I started supplementing gelatin ~2mo ago, taking more and more as time went on (there was a noted 'delay' in digestion that I liked, ie it helped slow/smooth food and stimulant(caff/ephedrine) digestion; I also am very convinced that gelatin is extremely beneficial nutritionally, in addition to being a good 'gelling agent' for slowing down digestion and coating esophagus/stomach)
ANYWAYS, I make really good broths only 2 or 3X / month, and am pretty much relying on my Knox at this point - I'm taking at least 1 packet a day (usually going through ~35 packets a month) of the 7g standard packets, and am starting to worry if this is too much? (I think my concern isn't about 'gelatin' or the amino's in it per se, but rather about consuming so much of an 'industrial' gelatin product, where I have no idea what the producer's acceptable contaminant/etc rates are, and am kind of concerned that taking so much of a 'mystery gelatin' like Knox may not be the best idea)
OTOH, I cannot afford (time or finances) to consume this much gelatin and be sure it's organic, locally-raised, home-processed from grass fed/finished livestock. So I'm posting this to help understnad where my 'happy-medium' should be!
Cheers and thnx in advance!!
I'd stick to broth & leave the processed stuff well alone, i read one report on the net recently where this girl stated that her mother ate a famous brand/store bought gelatin for years & years eventually she died of mad cow disease, now, i HATE fear mongering, im not even suggesting it was related, but her own daughter thought it was. I wouldn't touch anything expect broth from grassfed beef/lamb/pastured pork.
While I haven't bought it myself, I planned on getting Great Lakes Gelatin, which is made from grass-fed cows (or pork if you get the Kosher version).
I too have been doing the Knox packets for the time being, until I order the Great Lakes.
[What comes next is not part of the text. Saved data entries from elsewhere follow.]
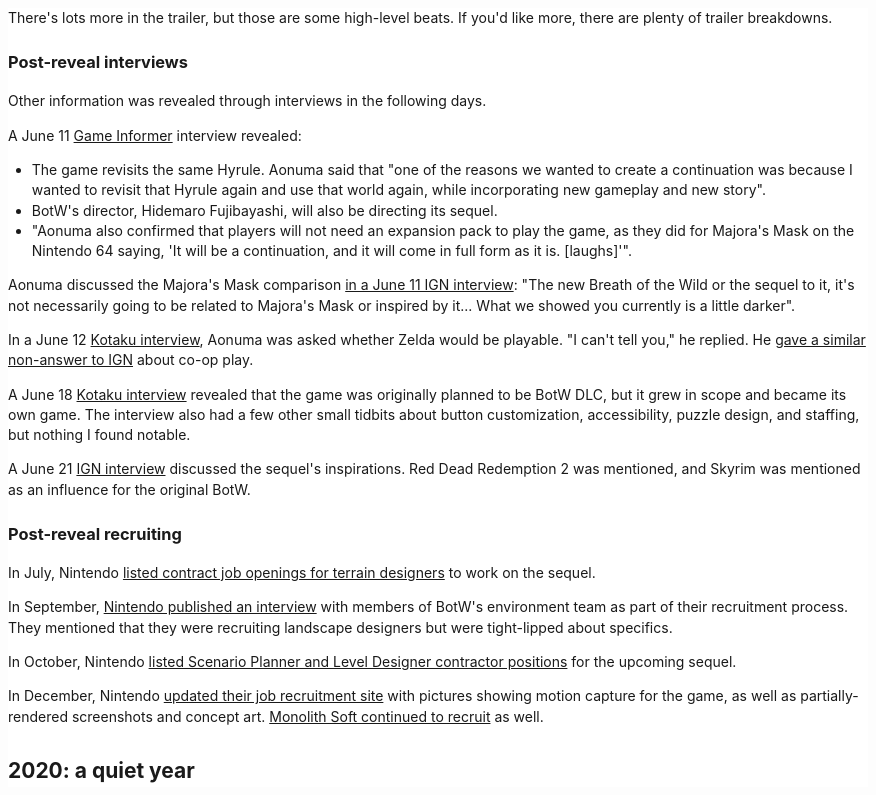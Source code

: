 There's lots more in the trailer, but those are some high-level beats. If you'd like more, there are plenty of trailer breakdowns.

### Post-reveal interviews

Other information was revealed through interviews in the following days.

A June 11 [Game Informer][e3-2019-gameinformer] interview revealed:

- The game revisits the same Hyrule. Aonuma said that "one of the reasons we wanted to create a continuation was because I wanted to revisit that Hyrule again and use that world again, while incorporating new gameplay and new story".
- BotW's director, Hidemaro Fujibayashi, will also be directing its sequel.
- "Aonuma also confirmed that players will not need an expansion pack to play the game, as they did for Majora's Mask on the Nintendo 64 saying, 'It will be a continuation, and it will come in full form as it is. [laughs]'".

Aonuma discussed the Majora's Mask comparison [in a June 11 IGN interview](https://www.ign.com/articles/2019/06/11/zelda-breath-of-the-wild-sequel-is-not-related-to-majoras-mask): "The new Breath of the Wild or the sequel to it, it's not necessarily going to be related to Majora's Mask or inspired by it... What we showed you currently is a little darker".

In a June 12 [Kotaku interview](https://kotaku.com/1835456283), Aonuma was asked whether Zelda would be playable. "I can't tell you," he replied. He [gave a similar non-answer to IGN](https://www.ign.com/articles/2019/06/19/heres-what-zelda-breath-of-the-wild-sequels-creator-is-willing-to-say-about-co-op-e3-2019) about co-op play.

A June 18 [Kotaku interview](https://kotaku.com/1835624233) revealed that the game was originally planned to be BotW DLC, but it grew in scope and became its own game. The interview also had a few other small tidbits about button customization, accessibility, puzzle design, and staffing, but nothing I found notable.

A June 21 [IGN interview](https://www.ign.com/articles/2019/06/21/breath-of-the-wild-sequel-team-drew-inspiration-from-red-dead-redemption-2-e3-2019) discussed the sequel's inspirations. Red Dead Redemption 2 was mentioned, and Skyrim was mentioned as an influence for the original BotW.

### Post-reveal recruiting

In July, Nintendo [listed contract job openings for terrain designers](https://mynintendonews.com/2019/07/05/nintendo-continues-recruiting-for-zelda-breath-of-the-wild-2/) to work on the sequel.

In September, [Nintendo published an interview](https://www.zeldadungeon.net/breath-of-the-wild-environment-artists-share-what-they-want-out-of-the-sequel/) with members of BotW's environment team as part of their recruitment process. They mentioned that they were recruiting landscape designers but were tight-lipped about specifics.

In October, Nintendo [listed Scenario Planner and Level Designer contractor positions](https://www.zeldadungeon.net/nintendo-still-recruiting-designers-for-breath-of-the-wild-sequel/) for the upcoming sequel.

In December, Nintendo [updated their job recruitment site](https://www.resetera.com/threads/157689/) with pictures showing motion capture for the game, as well as partially-rendered screenshots and concept art. [Monolith Soft continued to recruit](https://www.zeldadungeon.net/xenoblade-chronicles-developer-monolift-soft-still-hiring-for-the-breath-of-the-wild-sequel/) as well.

## 2020: a quiet year


[t1]: https://www.youtube.com/watch?v=3fr1Z07AV00
[t2]: https://www.youtube.com/watch?v=Pi-MRZBP91I
[e3-2019-gameinformer]: https://www.gameinformer.com/e3-2019/2019/06/11/breath-of-the-wilds-director-is-returning-for-the-sequel
[clothes-patent]: https://patents.google.com/patent/JP2021028752A/en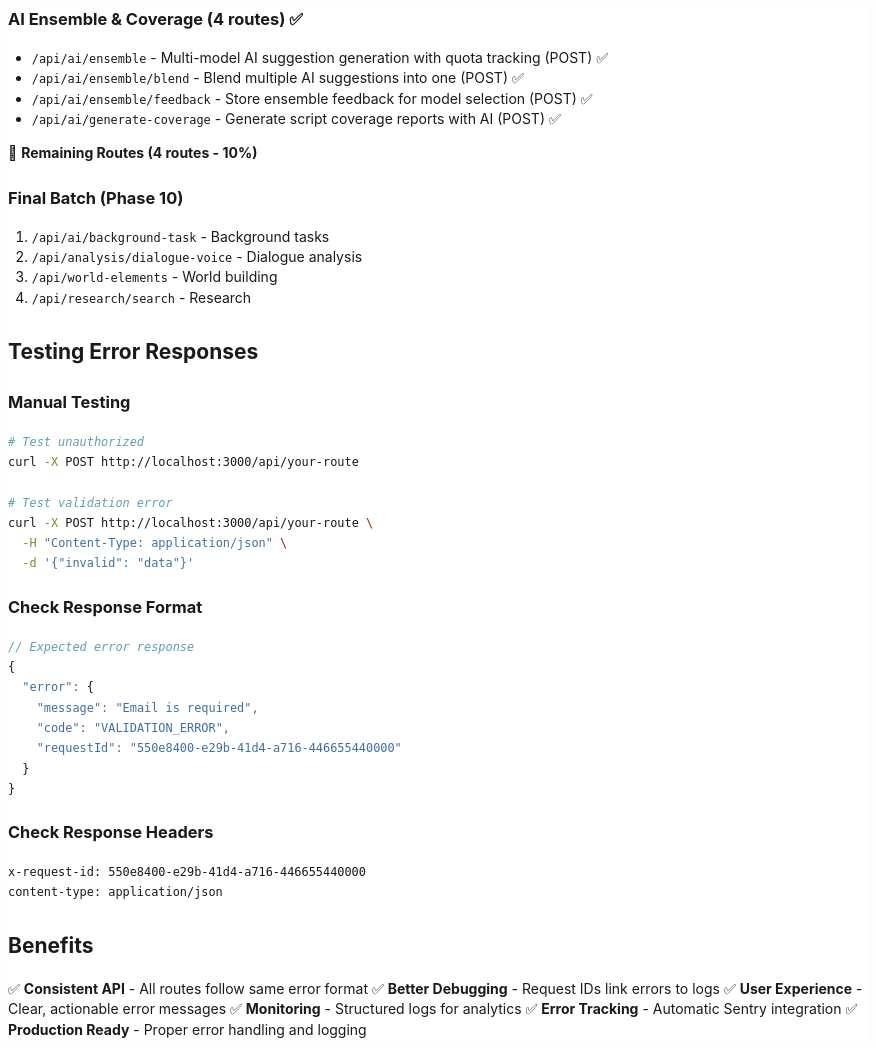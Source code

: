 ### AI Ensemble & Coverage (4 routes) ✅
- `/api/ai/ensemble` - Multi-model AI suggestion generation with quota tracking (POST) ✅
- `/api/ai/ensemble/blend` - Blend multiple AI suggestions into one (POST) ✅
- `/api/ai/ensemble/feedback` - Store ensemble feedback for model selection (POST) ✅
- `/api/ai/generate-coverage` - Generate script coverage reports with AI (POST) ✅

🔄 **Remaining Routes (4 routes - 10%)**

### Final Batch (Phase 10)
1. `/api/ai/background-task` - Background tasks
2. `/api/analysis/dialogue-voice` - Dialogue analysis
3. `/api/world-elements` - World building
4. `/api/research/search` - Research

## Testing Error Responses

### Manual Testing
```bash
# Test unauthorized
curl -X POST http://localhost:3000/api/your-route

# Test validation error
curl -X POST http://localhost:3000/api/your-route \
  -H "Content-Type: application/json" \
  -d '{"invalid": "data"}'
```

### Check Response Format
```typescript
// Expected error response
{
  "error": {
    "message": "Email is required",
    "code": "VALIDATION_ERROR",
    "requestId": "550e8400-e29b-41d4-a716-446655440000"
  }
}
```

### Check Response Headers
```
x-request-id: 550e8400-e29b-41d4-a716-446655440000
content-type: application/json
```

## Benefits

✅ **Consistent API** - All routes follow same error format
✅ **Better Debugging** - Request IDs link errors to logs
✅ **User Experience** - Clear, actionable error messages
✅ **Monitoring** - Structured logs for analytics
✅ **Error Tracking** - Automatic Sentry integration
✅ **Production Ready** - Proper error handling and logging
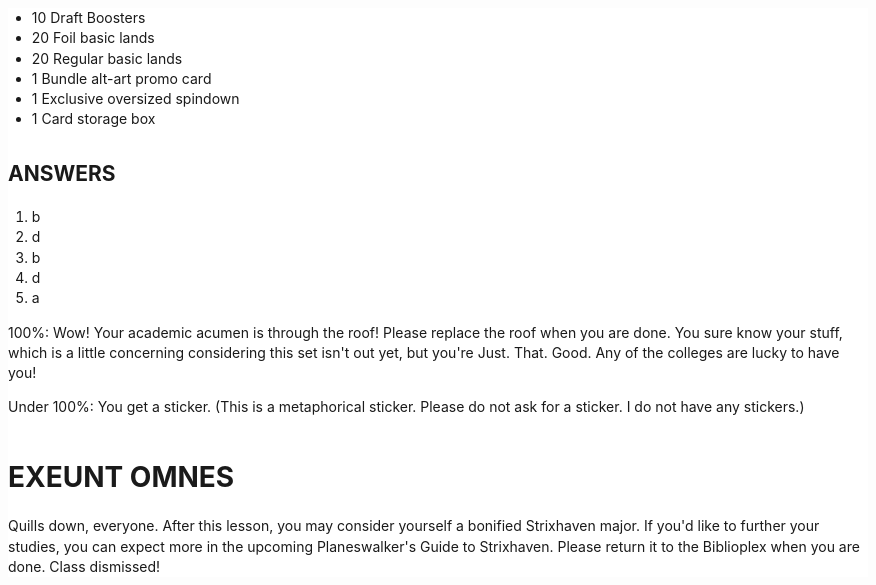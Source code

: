 
* 10 Draft Boosters
* 20 Foil basic lands
* 20 Regular basic lands
* 1 Bundle alt-art promo card
* 1 Exclusive oversized spindown
* 1 Card storage box

ANSWERS
-------


1. b
2. d
3. b
4. d
5. a

100%: Wow! Your academic acumen is through the roof! Please replace the roof when you are done. You sure know your stuff, which is a little concerning considering this set isn't out yet, but you're Just. That. Good. Any of the colleges are lucky to have you!


Under 100%: You get a sticker. (This is a metaphorical sticker. Please do not ask for a sticker. I do not have any stickers.)


EXEUNT OMNES
============


Quills down, everyone. After this lesson, you may consider yourself a bonified Strixhaven major. If you'd like to further your studies, you can expect more in the upcoming Planeswalker's Guide to Strixhaven. Please return it to the Biblioplex when you are done. Class dismissed!







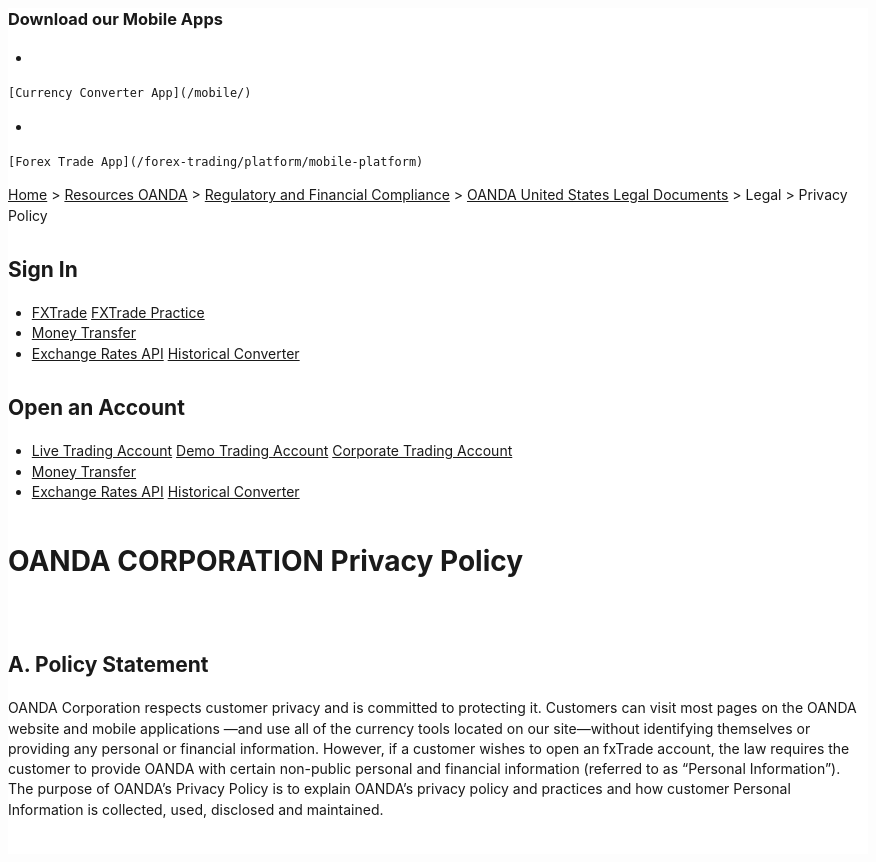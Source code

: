 ### Download our Mobile Apps

-   

    [Currency Converter App](/mobile/)
-   

    [Forex Trade App](/forex-trading/platform/mobile-platform)

[Home](/) <span class="s">&gt;</span> [Resources OANDA](/resources/) <span class="s">&gt;</span> [Regulatory and Financial Compliance](/resources/legal/) <span class="s">&gt;</span> [OANDA United States Legal Documents](/resources/legal/united-states/) <span class="s">&gt;</span> Legal <span class="s">&gt;</span> <span class="cur_page"> Privacy Policy </span>

<span class="closer"></span>
Sign In
-------

-   <a href="/account/login" class="btn secondary"><span>FXTrade</span></a> <a href="/demo-account/login" class="btn secondary"><span>FXTrade Practice</span></a>
-   <a href="https://money-transfer.oanda.com/money-transfer/login" class="btn secondary"><span>Money Transfer</span></a>
-   <a href="https://subscriptions.oanda.com/pages/index.php" class="btn secondary"><span>Exchange Rates API</span></a> <a href="/fx-for-business/historical-rates" class="btn secondary"><span>Historical Converter</span></a>

<span class="closer"></span>
Open an Account
---------------

-   <a href="https://www.oanda.com/register/#/sign-up" class="btn secondary">Live Trading Account</a> <a href="https://www.oanda.com/register/#/sign-up/demo" class="btn secondary">Demo Trading Account</a> <a href="https://fxtrade.oanda.com/your_account/fxtrade/register/gate" class="btn secondary">Corporate Trading Account</a>
-   <a href="/money-transfer/signup" class="btn secondary">Money Transfer</a>
-   <a href="/fx-for-business/exchange-rates-api" class="btn secondary">Exchange Rates API</a> <a href="/fx-for-business/historical-rates" class="btn secondary">Historical Converter</a>

OANDA CORPORATION
Privacy Policy
=================

 

A. Policy Statement
-------------------

OANDA Corporation respects customer privacy and is committed to protecting it. Customers can visit most pages on the OANDA website and mobile applications —and use all of the currency tools located on our site—without identifying themselves or providing any personal or financial information. However, if a customer wishes to open an fxTrade account, the law requires the customer to provide OANDA with certain non-public personal and financial information (referred to as “Personal Information”). The purpose of OANDA’s Privacy Policy is to explain OANDA’s privacy policy and practices and how customer Personal Information is collected, used, disclosed and maintained.

 
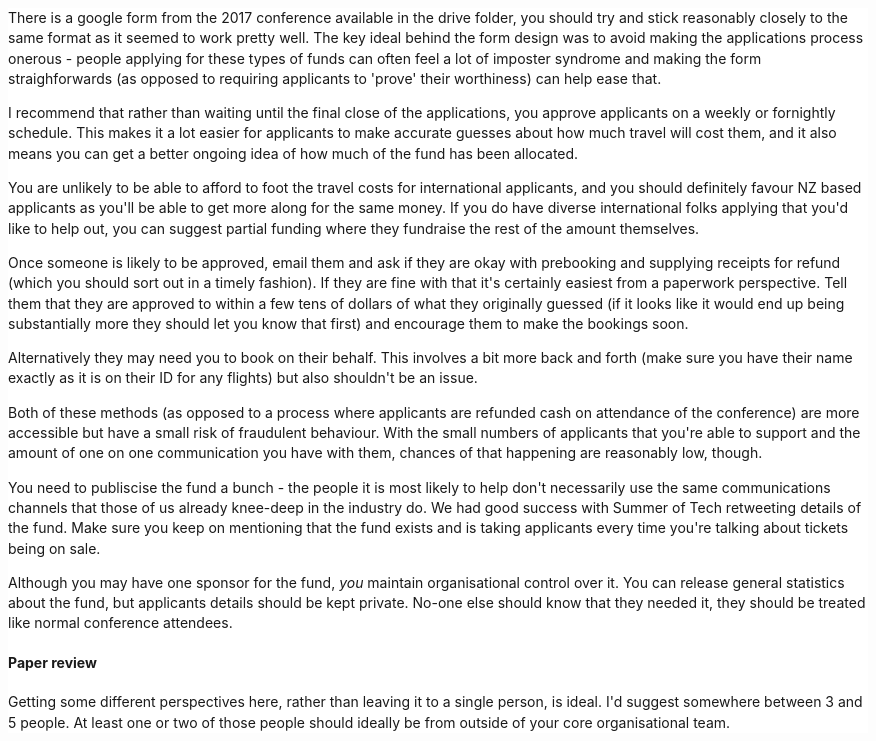 There is a google form from the 2017 conference available in the drive folder,
you should try and stick reasonably closely to the same format as it seemed to
work pretty well. The key ideal behind the form design was to avoid making the
applications process onerous - people applying for these types of funds can
often feel a lot of imposter syndrome and making the form straighforwards (as
opposed to requiring applicants to 'prove' their worthiness) can help ease that.

I recommend that rather than waiting until the final close of the applications,
you approve applicants on a weekly or fornightly schedule. This makes it a lot
easier for applicants to make accurate guesses about how much travel will cost
them, and it also means you can get a better ongoing idea of how much of
the fund has been allocated.

You are unlikely to be able to afford to foot the travel costs for international
applicants, and you should definitely favour NZ based applicants as you'll be
able to get more along for the same money. If you do have diverse international
folks applying that you'd like to help out, you can suggest partial funding
where they fundraise the rest of the amount themselves.

Once someone is likely to be approved, email them and ask if they are okay with
prebooking and supplying receipts for refund (which you should sort out in a
timely fashion). If they are fine with that it's certainly easiest from a
paperwork perspective. Tell them that they are approved to within a few tens of
dollars of what they originally guessed (if it looks like it would end up being
substantially more they should let you know that first) and encourage them to
make the bookings soon.

Alternatively they may need you to book on their behalf. This involves a bit
more back and forth (make sure you have their name exactly as it is on their ID
for any flights) but also shouldn't be an issue.

Both of these methods (as opposed to a process where applicants are refunded
cash on attendance of the conference) are more accessible but have a small risk
of fraudulent behaviour. With the small numbers of applicants that you're able
to support and the amount of one on one communication you have with them,
chances of that happening are reasonably low, though.

You need to publiscise the fund a bunch - the people it is most likely to help
don't necessarily use the same communications channels that those of us already
knee-deep in the industry do. We had good success with Summer of Tech retweeting
details of the fund. Make sure you keep on mentioning that the fund exists and
is taking applicants every time you're talking about tickets being on sale.

Although you may have one sponsor for the fund, _you_ maintain organisational
control over it. You can release general statistics about the fund, but
applicants details should be kept private. No-one else should know that they
needed it, they should be treated like normal conference attendees.

#### Paper review

Getting some different perspectives here, rather than leaving it to a single
person, is ideal. I'd suggest somewhere between 3 and 5 people. At least one or
two of those people should ideally be from outside of your core organisational
team.
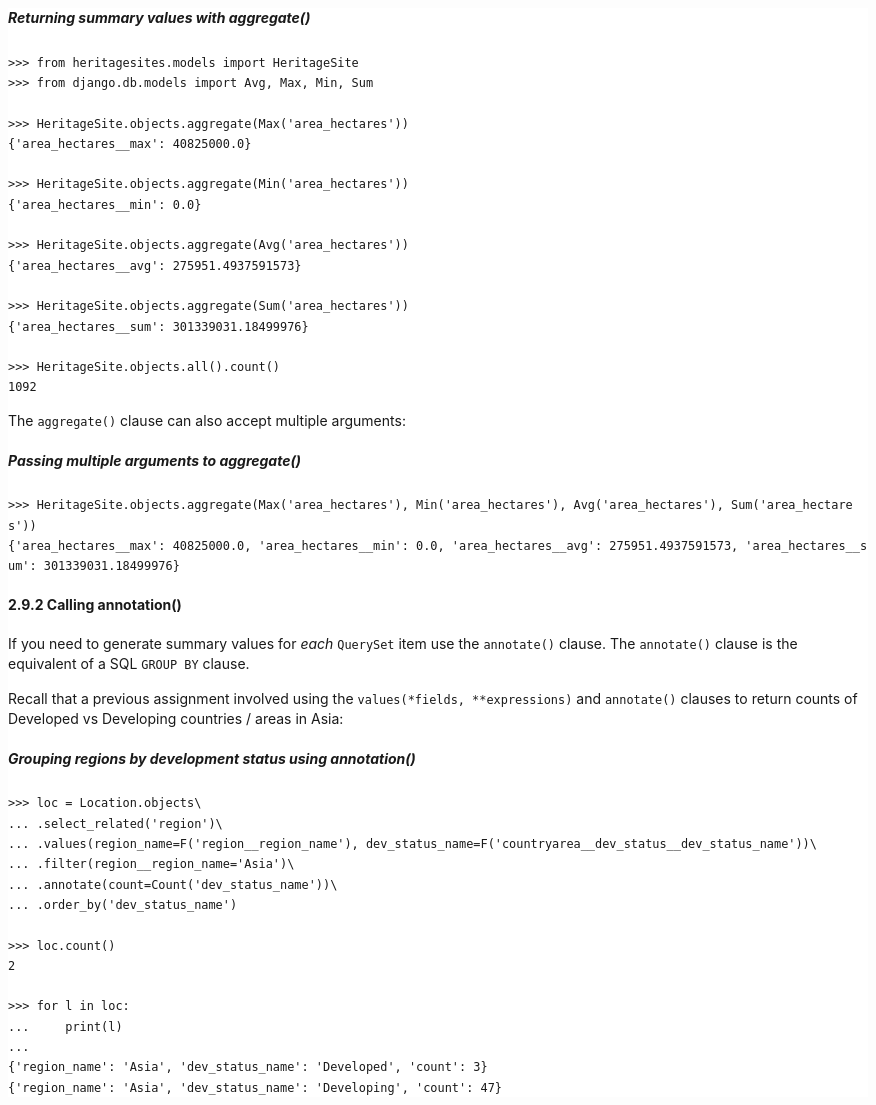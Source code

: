 ##### Returning summary values with aggregate()
```commandline
>>> from heritagesites.models import HeritageSite
>>> from django.db.models import Avg, Max, Min, Sum

>>> HeritageSite.objects.aggregate(Max('area_hectares'))
{'area_hectares__max': 40825000.0}

>>> HeritageSite.objects.aggregate(Min('area_hectares'))
{'area_hectares__min': 0.0}

>>> HeritageSite.objects.aggregate(Avg('area_hectares'))
{'area_hectares__avg': 275951.4937591573}

>>> HeritageSite.objects.aggregate(Sum('area_hectares'))
{'area_hectares__sum': 301339031.18499976}

>>> HeritageSite.objects.all().count()
1092
```

The `aggregate()` clause can also accept multiple arguments:

##### Passing multiple arguments to aggregate()
```commandline
>>> HeritageSite.objects.aggregate(Max('area_hectares'), Min('area_hectares'), Avg('area_hectares'), Sum('area_hectares'))
{'area_hectares__max': 40825000.0, 'area_hectares__min': 0.0, 'area_hectares__avg': 275951.4937591573, 'area_hectares__sum': 301339031.18499976}
```

#### 2.9.2 Calling annotation()
If you need to generate summary values for *each* `QuerySet` item use the `annotate()` clause. The 
`annotate()` clause is the equivalent of a SQL `GROUP BY` clause.

Recall that a previous assignment involved using the `values(*fields, **expressions)` and 
`annotate()` clauses to return counts of Developed vs Developing countries / areas in Asia:

##### Grouping regions by development status using annotation()
```commandline
>>> loc = Location.objects\
... .select_related('region')\
... .values(region_name=F('region__region_name'), dev_status_name=F('countryarea__dev_status__dev_status_name'))\
... .filter(region__region_name='Asia')\
... .annotate(count=Count('dev_status_name'))\
... .order_by('dev_status_name')

>>> loc.count()
2

>>> for l in loc:
...     print(l)
...
{'region_name': 'Asia', 'dev_status_name': 'Developed', 'count': 3}
{'region_name': 'Asia', 'dev_status_name': 'Developing', 'count': 47}
```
Or, just make more broth in bigger batches and freeze in smaller batches so you can have it on-hand whenever needed.
Go for great lakes gelatin. I always have 5-10 grams when I eat grass-fed meat. This helps balance out the aminos. Too much typrophan and cysteine is not good for your thyroid. Additional gelatin which contains glycine and alanine balances the amino profile, emulating eating the whole animal as nature intended.